There have been countless conversations with amongst farming families over the years around whether farming alone was enough to sustain the future of the business long term.

Serious questions were asked:

  • Do we keep going?
  • Can farming alone support the business?
  • What does the future actually look like?

But instead of walking away from farming altogether, the businesses evolved around it.

  • Container storage
  • Dog Walking
  • Classic Car Storage
  • Padel courts
  • Play barn/cafe
  • Horse box coffee
  • Farm shop
  • Camping/glamping

to name a few.

And importantly, farming remained at the heart of it all.

In fact, diversification helped strengthen the farming operation itself.

  • It created stability.
  • It reduced pressure on the farm during difficult periods.
  • It created income streams that allowed investment back into the wider business.
  • It allowed specialist management to be employed.
  • And perhaps most importantly, it created the time and headspace to focus on farming properly and continue growing the farming side of the business.

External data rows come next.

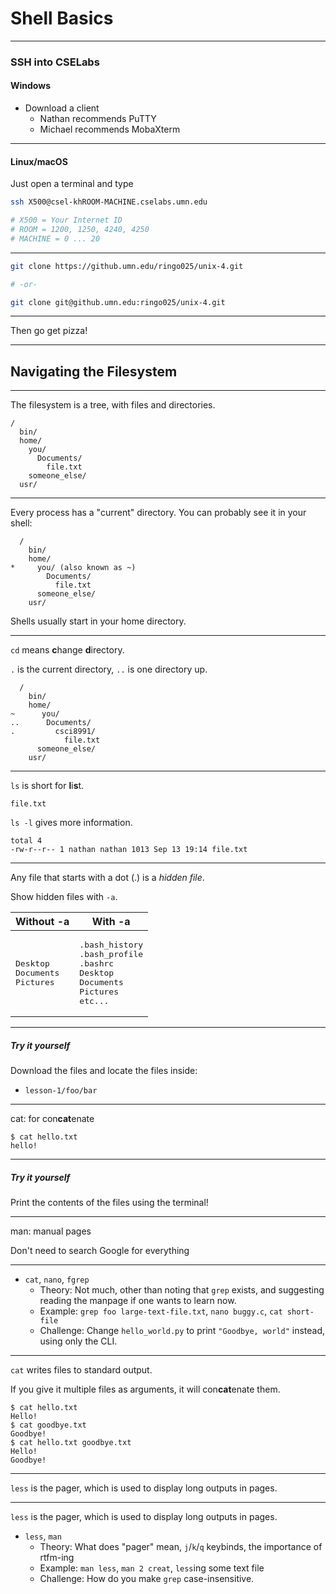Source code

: # Shell Basics

---

### SSH into CSELabs

#### Windows

 - Download a client
   - Nathan recommends PuTTY
   - Michael recommends MobaXterm

-----

#### Linux/macOS

Just open a terminal and type

```bash
ssh X500@csel-khROOM-MACHINE.cselabs.umn.edu

# X500 = Your Internet ID
# ROOM = 1200, 1250, 4240, 4250
# MACHINE = 0 ... 20
```

---

```bash
git clone https://github.umn.edu/ringo025/unix-4.git

# -or-

git clone git@github.umn.edu:ringo025/unix-4.git
```

-----

Then go get pizza!

---

## Navigating the Filesystem

---

The filesystem is a tree, with files and directories.

```
/
  bin/
  home/
    you/
      Documents/
        file.txt
    someone_else/
  usr/
```

---

Every process has a "current" directory. You can probably see it in your shell:

```
  /
    bin/
    home/
*     you/ (also known as ~)
        Documents/
          file.txt
      someone_else/
    usr/
```

Shells usually start in your home directory.

---

`cd` means **c**hange **d**irectory.

`.` is the current directory, `..` is one directory up.

```
  /
    bin/
    home/
~      you/
..      Documents/
.         csci8991/
            file.txt
      someone_else/
    usr/
```

---

`ls` is short for **l**i**s**t.

```
file.txt
```

`ls -l` gives more information.

```
total 4
-rw-r--r-- 1 nathan nathan 1013 Sep 13 19:14 file.txt
```

---

Any file that starts with a dot (.) is a _hidden file_.

Show hidden files with `-a`.

<table><thead>
<tr><th>Without -a</th><th>With -a</th></tr>
</thead><tbody>
<tr><td><pre>Desktop
Documents
Pictures</pre></td><td><pre>.bash_history
.bash_profile
.bashrc
Desktop
Documents
Pictures
etc...
</pre></td></tr>
</tbody></table>

---

##### Try it yourself

Download the files and locate the files inside:

- `lesson-1/foo/bar`

---

cat: for con**cat**enate

```
$ cat hello.txt
hello!
```

---

##### Try it yourself

Print the contents of the files using the terminal!

---

man: manual pages

Don't need to search Google for everything

---

 - `cat`, `nano`, `fgrep`
   - Theory: Not much, other than noting that `grep` exists, and suggesting
     reading the manpage if one wants to learn now.
   - Example: `grep foo large-text-file.txt`, `nano buggy.c`, `cat short-file`
   - Challenge: Change `hello_world.py` to print `"Goodbye, world"` instead,
     using only the CLI.

---

`cat` writes files to standard output.

If you give it multiple files as arguments, it will con**cat**enate them.

```
$ cat hello.txt
Hello!
$ cat goodbye.txt
Goodbye!
$ cat hello.txt goodbye.txt
Hello!
Goodbye!
```

---

`less` is the pager, which is used to display long outputs in pages.

---

`less` is the pager, which is used to display long outputs in pages.

 - `less`, `man`
   - Theory: What does "pager" mean, `j`/`k`/`q` keybinds, the importance of
     rtfm-ing
   - Example: `man less`, `man 2 creat`, `less`ing some text file
   - Challenge: How do you make `grep` case-insensitive.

The result was not less farming.  In many ways, it enabled more.  Land has continued to be farmed.  Additional land has been taken on in other locations.  Investment and long-term thinking became more possible because the businesses were no longer relying on a single income source to carry everything alone.

So when people say:

“If the profitable part of the business is weddings or events, why farm the land at all?”

Perhaps the better question is:

“If diversification allows a farm to continue farming, why is that seen as failure?”

Because the uncomfortable truth is this:

If British farming businesses are expected to survive solely on increasingly squeezed margins whilst facing rising costs, policy uncertainty, labour pressures, environmental demands and volatile markets, many simply will not survive long term without adaptation.

And Britain still needs farmers.

We still need domestic food production.
We still need rural businesses.
We still need people managing land, producing food and investing in the countryside.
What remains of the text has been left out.